Nonsteroidal anti-inflammatory drug-activated gene-1 (NAG-1) represents a divergent member of the TGF-β superfamily. NAG-1 is also known as macrophage inhibitory cytokine-1, placental transforming growth factor-β, prostate-derived factor, placental bone morphogenetic protein, or growth differentiation factor-15 (GDF-15) [6,7]. NAG-1 is synthesized as a 308-amino acid pro-peptide and secreted as a mature protein after proteolytic cleavage [6,7,8,9,10]. The secreted form is present in the blood of humans and media of cultured cells expressing NAG-1 [9]. Both the pro-form and secreted form are likely to play central roles in the biological activity of NAG-1 [6,7,9,10]. There are conflicting reports concerning the tumor suppressor and oncogenic activities of NAG-1 [10]. NAG-1 expression is upregulated by the tumor suppressors p53 and Egr-1 [6,7,9]. Several drugs with anti-inflammatory and anti-tumorigenic activities increase NAG-1 expression [6,7,9]. Many in vitro studies suggest that expression of NAG-1 inhibits tumor cell growth [6,7,8,9,11,12,13]. The most compelling evidence for anti-tumorigenic activity comes from studies with transgenic mice expressing human NAG-1 [14]. It has not been investigated if proteasome inhibitors induce the expression of this potential tumor suppressor protein.

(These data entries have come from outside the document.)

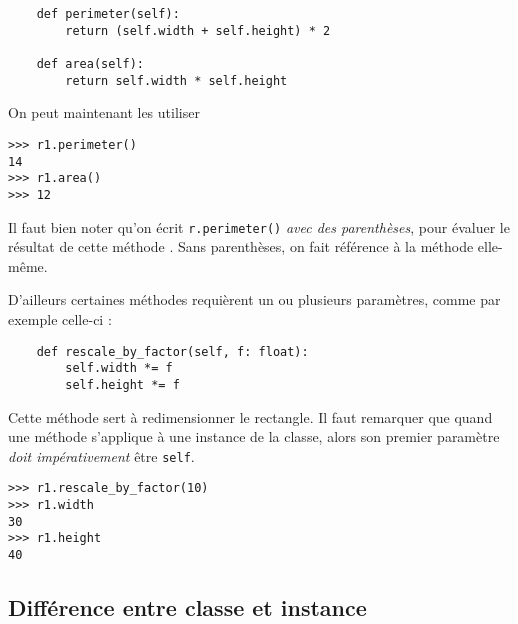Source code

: \documentclass[a4paper,10pt,cours,firamath]{nsi}
\begin{document}
\begin{pyc}
    \begin{verbatim}
    def perimeter(self):
        return (self.width + self.height) * 2
    
    def area(self):
        return self.width * self.height
    \end{verbatim}
\end{pyc}


On peut maintenant les utiliser 

\begin{pyc}
    \begin{verbatim}
>>> r1.perimeter()
14
>>> r1.area()
>>> 12
    \end{verbatim}
\end{pyc}
\begin{remarque}[]
    Il faut bien noter qu'on écrit \texttt{r.perimeter()} \textit{avec des parenthèses}, pour évaluer le résultat de cette méthode . Sans parenthèses, on fait référence à la méthode elle-même.\\
\end{remarque}
D'ailleurs certaines méthodes requièrent un ou plusieurs paramètres, comme par exemple celle-ci :

\begin{pyc}
    \begin{verbatim}
    def rescale_by_factor(self, f: float):
        self.width *= f
        self.height *= f
    \end{verbatim}
\end{pyc}
Cette méthode sert à redimensionner le rectangle. Il faut remarquer que quand une méthode s'applique à une instance de la classe, alors son premier paramètre \textit{doit impérativement} être \texttt{self}.

\begin{pyc}
    \begin{verbatim}
>>> r1.rescale_by_factor(10)
>>> r1.width
30
>>> r1.height
40
        \end{verbatim}
\end{pyc}

\subsection{Différence entre classe et instance}
\end{document}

Here we report that the proteasome inhibitor MG132 stimulates NAG-1 expression in glioblastoma cells. MG132-induced NAG-1 expression was dependent on the p38 MAPK pathway and involved both transcriptional (promoter activation) and post-transcriptional mechanisms (mRNA stability). Our data suggest that NAG-1 expression provides a novel pathway for anti-glioblastoma activity of proteasome inhibitors.

2. Materials and Methods

Total cell lysates from cultured cells were isolated in radioimmunoprecipitation assay (RIPA) buffer supplemented with protease and phosphatase inhibitors for Western blot analysis. Equal amounts of lysates were resolved by sodium dodecyl sulfate-polyacrylamide gel electrophoresis and analyzed. The Human GDF-15 Duo Set Enzyme-Linked Immunosorbent Assay (ELISA) Development kit (R&D Systems, Minneapolis, MN, USA) was used to determine NAG-1 protein levels in the cell culture medium. Total RNA from cultured cells was isolated using the RNeasy MINI kit (Qiagen, Valencia, CA). After cDNA synthesis, RT-PCR assays were performed using the MyiQ Real-time PCR Detection System (Bio-Rad, Hercules, CA, USA). PCR amplification levels were normalized to those of β-actin. PCR primers are shown in Supplementary Materials and Methods. The human NAG-1 promoter constructs used in the luciferase assay were described previously [15]. The two-tailed unpaired Student’s t-test was used for statistical assessment between experimental groups. A p < 0.05 was considered significant. Cell culture, luciferase reporter assays, small interfering RNA (siRNA) transfection, and flow cytometric analysis of propidium iodide-stained cells were performed using standard procedures (see details in Supplementary Materials and Methods).

3. Results

3.1. Proteasome inhibitor MG132 induces NAG-1 expression in glioblastoma cells and causes accumulation of U87MG cells in the sub-G1 phase

We measured NAG-1 mRNA and protein levels after treatment with MG132 in the U87MG, T98G, A172, and U138MG glioblastoma cell lines to investigate whether the proteasome inhibitor MG132 could induce NAG-1 expression. NAG-1 mRNA and protein levels remained undetectable after DMSO vehicle treatment (Fig. 1A, B). Treatment with MG132 increased NAG-1 mRNA expression in all four cell lines (Fig. 1A). MG132 increased protein expression of pro-form NAG-1 in U87MG and A172 cells (Fig. 1B). Furthermore, bortezomib, a proteasome inhibitor in clinical use, also induced NAG-1 mRNA and protein expression in U87MG and A172 cells (Supplementary Fig. 1). Thus, MG132 and bortezomib increased NAG-1 expression in glioblastoma cells. MG132 and U87MG cells were used for all subsequent experiments because of the large increase in NAG-1 expression observed after treatment. Next, we sought to examine MG132 activity in U87MG cells. The flow cytometric analysis showed that treatment with MG132 for 24 h increased the proportion of cells in the sub-G1 phase (Fig. 1C). Importantly, U87MG cells transfected with siRNA to knockdown NAG-1 were less sensitive than control cells to the action of MG132 (Fig. 1C, D).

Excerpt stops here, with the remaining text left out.